Most reported functional studies on CEP55 have been performed either in cell culture or in tumour tissue.31 ,32 ,34–38 To investigate the spatiotemporal expression of CEP55, with emphasis on the developing human brain, we interrogated the Brainspan transcriptome database for CEP55 mRNA levels in the human brain during different time points of gestation.39 The highest levels of CEP55 expression were in fetuses 8–12 weeks gestation, with a decline by 16 weeks and minimally detectable levels by 37 weeks, which continued into adulthood. This corresponds to the timing of asymmetric cell division to produce neurons from neural progenitor cells destined for the neocortex and basal nuclei.40 Structures with the highest expression included the ganglionic eminence and occipital cortex, followed by the dorsolateral prefrontal cortex. Lowest levels (approximately 1/3 of highest values) were in the cerebellum and inferolateral temporal cortex, which we note to be regions of the brain spared from the major destructive process in our patients.

We derived a fibroblast cell line from infant 305 and studied the expression of CEP55 (figure 3A). We conducted RT-PCR and detected CEP55 mRNA expression, although it was decreased compared with a normal control, suggesting reduced, but not extinguished, mRNA stability (figure 3B). There was no evidence of splicing abnormalities and the mutant transcript could be detected by sequencing (figure 3C).

Figure 3

CEP55 expression studies in fibroblasts from a MARCH syndrome patient. (A) Schematic of CEP55. CEP55 mRNA transcript (NM_018131.4) and the encoded protein (NP_060601.3), indicating two polymorphisms (black) and the nonsense mutation detected in this study (red). The regions that were amplified using RT-PCR are indicated (fragments I, II and III). Polymorphisms rs3740370 and rs2293277 are common (allele frequencies of 0.23 and 0.70, respectively) based on the ExAC Browser (January 2016). (B) CEP55 mRNA expression is lower in patient-derived fibroblasts compared with control fibroblasts. Shown are RT-PCR fragments involving (I) exon 7–9 (390 bp), (II) exon 7–9 (262 bp), (III) exon 2–3 (287 bp) and (IV) control (GAPDH) expression (288 bp). cDNA input for each PCR was twofold in the patient compared with the control to equalise GAPDH expression. (C) Sanger sequences of fragment I of the patient and a healthy control from position c.1264 to c.1284. The asterisk indicates the position of the stop mutation c.1274C>A, resulting in p.S425X. There are no indications that this mutation induces aberrant splicing.

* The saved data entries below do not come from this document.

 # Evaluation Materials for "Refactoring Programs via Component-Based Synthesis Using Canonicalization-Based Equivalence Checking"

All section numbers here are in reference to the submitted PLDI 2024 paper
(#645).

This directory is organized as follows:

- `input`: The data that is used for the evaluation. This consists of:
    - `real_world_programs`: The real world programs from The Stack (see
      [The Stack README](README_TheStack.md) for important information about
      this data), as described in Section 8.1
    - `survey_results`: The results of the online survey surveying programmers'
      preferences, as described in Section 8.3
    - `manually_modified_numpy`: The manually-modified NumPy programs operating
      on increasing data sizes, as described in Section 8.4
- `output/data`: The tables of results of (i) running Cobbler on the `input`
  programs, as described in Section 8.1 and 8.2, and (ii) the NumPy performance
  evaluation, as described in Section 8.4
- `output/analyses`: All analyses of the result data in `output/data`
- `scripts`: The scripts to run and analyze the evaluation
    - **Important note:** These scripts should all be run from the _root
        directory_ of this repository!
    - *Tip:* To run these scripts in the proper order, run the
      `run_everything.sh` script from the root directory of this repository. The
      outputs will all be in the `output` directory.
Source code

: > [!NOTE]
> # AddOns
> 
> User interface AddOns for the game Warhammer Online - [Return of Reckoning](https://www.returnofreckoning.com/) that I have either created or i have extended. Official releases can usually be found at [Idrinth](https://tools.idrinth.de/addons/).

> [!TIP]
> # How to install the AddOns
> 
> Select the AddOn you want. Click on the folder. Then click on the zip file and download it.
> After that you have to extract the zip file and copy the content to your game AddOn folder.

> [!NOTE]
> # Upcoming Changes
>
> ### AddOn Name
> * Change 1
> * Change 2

We attempted to perform immunohistochemical and western blot analysis of CEP55 in normal human tissue as well as samples obtained from the affected fetuses at autopsy using multiple commercial antibodies. We had significant difficulty obtaining reliable staining with most of these antibodies. We provide a detailed discussion of these experiments in online supplement 3 given the implications for future work involving CEP55.

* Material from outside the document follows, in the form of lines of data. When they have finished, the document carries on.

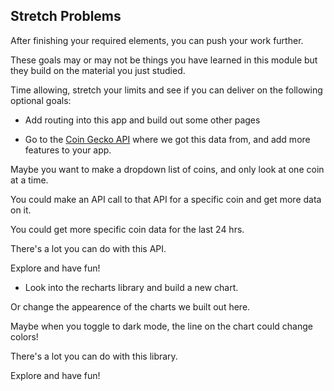 
## Stretch Problems

After finishing your required elements, you can push your work further. 

These goals may or may not be things you have learned in this module but they build on the material you just studied. 

Time allowing, stretch your limits and see if you can deliver on the following optional goals:

- Add routing into this app and build out some other pages

- Go to the [Coin Gecko API](https://www.coingecko.com/) where we got this data from, and add more features to your app. 

Maybe you want to make a dropdown list of coins, and only look at one coin at a time. 

You could make an API call to that API for a specific coin and get more data on it. 

You could get more specific coin data for the last 24 hrs. 

There's a lot you can do with this API. 

Explore and have fun!

- Look into the recharts library and build a new chart. 

Or change the appearence of the charts we built out here. 

Maybe when you toggle to dark mode, the line on the chart could change colors! 

There's a lot you can do with this library. 

Explore and have fun!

Modelling the effect of CEP55 truncation in vivo

To investigate the relevance of CEP55 disruption to the hallmark features of MARCH syndrome, we targeted the sole CEP55 ortholog in zebrafish (cep55l). A recent report showed that cep55l is expressed near-ubiquitously in developing zebrafish embryos, and that either transient suppression or stable mutation of cep55l leads to gross developmental defects likely due to altered Akt stability.6 Notably, these homozygous mutants display cell cycle dysregulation and massive apoptosis in anterior structures subsequent to the depletion of maternal transcript.6 To complement these studies, and to test the pathogenic potential of p.S425X, we first obtained two MOs that target the splice donor sites of cep55l exons 2 and 5 (sb1 and sb2, respectively; online supplementary figure S4.1A). First, we confirmed that both MOs reduce endogenous cep55l message. We injected 5 ng of each MO into zebrafish embryos at the one-to-two-cell stage, harvested RNA at 1 dpf and evaluated cep55l splicing near MO target sites with RT-PCR. For each of sb1 and sb2, we observed a reduction of detectable quantities of WT cep55l message in morphants, likely due to MO-induced aberrant splicing that introduced premature termination codons (see online supplementary figure S4.1B).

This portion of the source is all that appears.